Your objective: Go through the data and copy each line where the string "values" appears.

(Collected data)
= = = = =
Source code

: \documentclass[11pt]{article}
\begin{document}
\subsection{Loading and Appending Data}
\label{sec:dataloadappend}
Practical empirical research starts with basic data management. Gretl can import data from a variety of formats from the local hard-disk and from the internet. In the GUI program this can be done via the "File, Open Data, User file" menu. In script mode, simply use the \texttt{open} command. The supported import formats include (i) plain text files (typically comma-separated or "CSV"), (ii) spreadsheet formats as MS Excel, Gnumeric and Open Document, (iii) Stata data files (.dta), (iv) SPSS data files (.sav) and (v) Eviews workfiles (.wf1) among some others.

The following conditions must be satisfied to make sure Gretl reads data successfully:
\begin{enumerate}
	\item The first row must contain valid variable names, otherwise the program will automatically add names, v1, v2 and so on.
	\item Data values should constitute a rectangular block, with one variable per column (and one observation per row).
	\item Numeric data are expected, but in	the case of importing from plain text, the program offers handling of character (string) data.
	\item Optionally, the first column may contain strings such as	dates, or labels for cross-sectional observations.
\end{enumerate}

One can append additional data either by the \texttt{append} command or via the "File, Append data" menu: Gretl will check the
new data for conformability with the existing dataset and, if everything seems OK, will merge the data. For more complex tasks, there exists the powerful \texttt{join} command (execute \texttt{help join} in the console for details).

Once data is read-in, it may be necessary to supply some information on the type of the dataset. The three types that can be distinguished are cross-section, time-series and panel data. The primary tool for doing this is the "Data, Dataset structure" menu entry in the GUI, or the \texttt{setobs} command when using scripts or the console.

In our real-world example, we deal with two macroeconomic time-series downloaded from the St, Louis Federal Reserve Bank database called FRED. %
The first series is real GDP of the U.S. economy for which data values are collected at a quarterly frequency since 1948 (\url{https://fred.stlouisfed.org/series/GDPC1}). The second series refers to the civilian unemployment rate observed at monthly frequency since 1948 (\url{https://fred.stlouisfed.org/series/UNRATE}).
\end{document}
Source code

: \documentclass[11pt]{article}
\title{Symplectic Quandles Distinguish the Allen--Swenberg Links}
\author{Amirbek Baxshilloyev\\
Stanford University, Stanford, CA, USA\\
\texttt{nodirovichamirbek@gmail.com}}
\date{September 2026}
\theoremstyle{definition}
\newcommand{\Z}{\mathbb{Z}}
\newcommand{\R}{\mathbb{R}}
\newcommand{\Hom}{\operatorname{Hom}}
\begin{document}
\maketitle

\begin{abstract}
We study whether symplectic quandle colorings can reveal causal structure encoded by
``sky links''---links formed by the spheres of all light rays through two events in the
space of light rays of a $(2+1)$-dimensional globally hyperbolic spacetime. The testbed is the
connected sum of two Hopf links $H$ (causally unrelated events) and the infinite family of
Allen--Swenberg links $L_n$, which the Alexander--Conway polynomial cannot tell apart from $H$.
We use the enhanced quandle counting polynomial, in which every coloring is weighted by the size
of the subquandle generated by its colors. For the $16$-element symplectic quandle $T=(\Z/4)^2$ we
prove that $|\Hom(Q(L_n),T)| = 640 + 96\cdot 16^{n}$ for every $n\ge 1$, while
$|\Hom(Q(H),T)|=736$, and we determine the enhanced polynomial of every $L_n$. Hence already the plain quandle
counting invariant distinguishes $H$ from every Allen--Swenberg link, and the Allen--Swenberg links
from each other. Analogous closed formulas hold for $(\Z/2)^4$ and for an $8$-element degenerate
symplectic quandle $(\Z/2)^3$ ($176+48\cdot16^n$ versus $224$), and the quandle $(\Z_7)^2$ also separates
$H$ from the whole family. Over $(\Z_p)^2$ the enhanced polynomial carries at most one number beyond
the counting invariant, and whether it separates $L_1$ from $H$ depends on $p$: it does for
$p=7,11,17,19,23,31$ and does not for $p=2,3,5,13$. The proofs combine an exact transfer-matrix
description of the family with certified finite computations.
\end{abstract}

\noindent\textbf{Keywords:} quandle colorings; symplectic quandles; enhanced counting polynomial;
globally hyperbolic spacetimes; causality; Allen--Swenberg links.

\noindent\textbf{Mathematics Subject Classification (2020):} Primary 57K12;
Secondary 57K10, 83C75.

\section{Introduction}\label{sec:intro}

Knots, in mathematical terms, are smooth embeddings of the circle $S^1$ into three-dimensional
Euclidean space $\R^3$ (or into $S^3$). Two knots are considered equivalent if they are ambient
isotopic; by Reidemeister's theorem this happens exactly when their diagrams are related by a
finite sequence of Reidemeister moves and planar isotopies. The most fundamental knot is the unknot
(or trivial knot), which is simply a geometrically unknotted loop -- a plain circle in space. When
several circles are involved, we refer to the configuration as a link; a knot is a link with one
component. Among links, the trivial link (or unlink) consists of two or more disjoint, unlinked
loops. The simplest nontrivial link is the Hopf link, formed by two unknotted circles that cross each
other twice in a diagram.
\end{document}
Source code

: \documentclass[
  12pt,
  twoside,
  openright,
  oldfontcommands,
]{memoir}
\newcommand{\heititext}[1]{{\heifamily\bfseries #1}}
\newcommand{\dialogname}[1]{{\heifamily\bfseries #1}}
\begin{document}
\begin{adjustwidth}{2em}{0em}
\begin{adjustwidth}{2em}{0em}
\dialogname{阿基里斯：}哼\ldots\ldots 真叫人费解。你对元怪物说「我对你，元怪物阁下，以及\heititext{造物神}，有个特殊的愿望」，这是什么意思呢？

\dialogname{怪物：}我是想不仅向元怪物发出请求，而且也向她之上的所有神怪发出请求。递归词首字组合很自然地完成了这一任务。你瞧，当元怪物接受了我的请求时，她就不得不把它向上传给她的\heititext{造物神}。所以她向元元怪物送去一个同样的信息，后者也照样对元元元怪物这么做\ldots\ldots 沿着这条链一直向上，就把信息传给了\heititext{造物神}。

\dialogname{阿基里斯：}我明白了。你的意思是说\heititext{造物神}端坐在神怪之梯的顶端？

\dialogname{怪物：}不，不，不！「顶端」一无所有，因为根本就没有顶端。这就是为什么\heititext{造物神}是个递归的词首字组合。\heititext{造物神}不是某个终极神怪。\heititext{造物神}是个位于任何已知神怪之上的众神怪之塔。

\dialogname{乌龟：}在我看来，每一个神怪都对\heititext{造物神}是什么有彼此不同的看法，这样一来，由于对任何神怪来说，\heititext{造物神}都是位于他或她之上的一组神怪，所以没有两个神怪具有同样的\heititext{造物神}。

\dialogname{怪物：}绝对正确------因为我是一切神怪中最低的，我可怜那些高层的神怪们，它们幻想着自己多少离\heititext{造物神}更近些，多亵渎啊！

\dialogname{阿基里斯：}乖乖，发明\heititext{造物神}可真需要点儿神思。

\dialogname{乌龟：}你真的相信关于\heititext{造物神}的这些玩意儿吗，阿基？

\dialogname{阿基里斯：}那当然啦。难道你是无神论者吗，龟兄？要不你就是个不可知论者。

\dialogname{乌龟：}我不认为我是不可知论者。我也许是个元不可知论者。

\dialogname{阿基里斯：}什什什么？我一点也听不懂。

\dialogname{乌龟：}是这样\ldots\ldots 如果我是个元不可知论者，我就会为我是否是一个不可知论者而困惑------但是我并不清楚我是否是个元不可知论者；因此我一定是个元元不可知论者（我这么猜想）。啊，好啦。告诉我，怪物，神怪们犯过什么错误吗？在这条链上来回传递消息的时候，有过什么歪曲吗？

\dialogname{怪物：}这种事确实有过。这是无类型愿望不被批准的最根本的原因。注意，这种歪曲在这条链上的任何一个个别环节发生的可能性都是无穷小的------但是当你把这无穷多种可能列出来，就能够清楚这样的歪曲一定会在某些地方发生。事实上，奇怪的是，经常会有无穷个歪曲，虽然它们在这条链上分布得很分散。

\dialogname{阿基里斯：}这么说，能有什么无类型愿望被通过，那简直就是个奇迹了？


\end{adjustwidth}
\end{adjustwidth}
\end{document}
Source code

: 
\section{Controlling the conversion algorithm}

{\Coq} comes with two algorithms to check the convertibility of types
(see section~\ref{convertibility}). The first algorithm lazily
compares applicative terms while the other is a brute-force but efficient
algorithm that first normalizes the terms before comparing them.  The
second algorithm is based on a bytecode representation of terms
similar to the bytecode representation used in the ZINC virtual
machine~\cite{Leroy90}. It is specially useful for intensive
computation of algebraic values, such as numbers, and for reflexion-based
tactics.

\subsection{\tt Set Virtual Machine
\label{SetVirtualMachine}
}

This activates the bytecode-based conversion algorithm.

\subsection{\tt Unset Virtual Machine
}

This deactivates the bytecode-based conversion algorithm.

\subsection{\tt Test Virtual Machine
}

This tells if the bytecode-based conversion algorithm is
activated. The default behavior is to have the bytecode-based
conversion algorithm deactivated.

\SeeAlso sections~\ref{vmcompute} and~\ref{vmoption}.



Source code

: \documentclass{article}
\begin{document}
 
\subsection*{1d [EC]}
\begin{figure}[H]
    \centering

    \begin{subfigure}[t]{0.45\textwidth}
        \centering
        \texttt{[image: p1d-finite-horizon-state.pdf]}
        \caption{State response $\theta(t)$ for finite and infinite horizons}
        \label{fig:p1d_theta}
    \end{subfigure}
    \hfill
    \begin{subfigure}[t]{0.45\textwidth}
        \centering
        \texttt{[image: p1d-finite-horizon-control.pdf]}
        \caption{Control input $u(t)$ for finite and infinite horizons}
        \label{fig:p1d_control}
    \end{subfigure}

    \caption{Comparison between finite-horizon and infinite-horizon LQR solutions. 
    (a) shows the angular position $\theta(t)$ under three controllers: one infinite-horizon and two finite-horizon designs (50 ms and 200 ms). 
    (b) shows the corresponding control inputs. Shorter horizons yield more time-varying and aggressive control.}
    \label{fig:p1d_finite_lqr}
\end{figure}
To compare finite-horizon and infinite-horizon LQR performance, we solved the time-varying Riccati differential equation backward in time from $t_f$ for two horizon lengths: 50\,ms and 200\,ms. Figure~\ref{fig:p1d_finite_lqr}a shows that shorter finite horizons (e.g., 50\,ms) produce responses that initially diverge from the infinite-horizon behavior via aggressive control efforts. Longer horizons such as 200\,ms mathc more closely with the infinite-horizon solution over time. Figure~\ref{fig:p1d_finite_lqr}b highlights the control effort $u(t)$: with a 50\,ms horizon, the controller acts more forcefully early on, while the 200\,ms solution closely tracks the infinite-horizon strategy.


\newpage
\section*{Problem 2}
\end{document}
= = = = =
Output for this task:
	\item Data values should constitute a rectangular block, with one variable per column (and one observation per row).
The first series is real GDP of the U.S. economy for which data values are collected at a quarterly frequency since 1948 (\url{https://fred.stlouisfed.org/series/GDPC1}). The second series refers to the civilian unemployment rate observed at monthly frequency since 1948 (\url{https://fred.stlouisfed.org/series/UNRATE}).
computation of algebraic values, such as numbers, and for reflexion-based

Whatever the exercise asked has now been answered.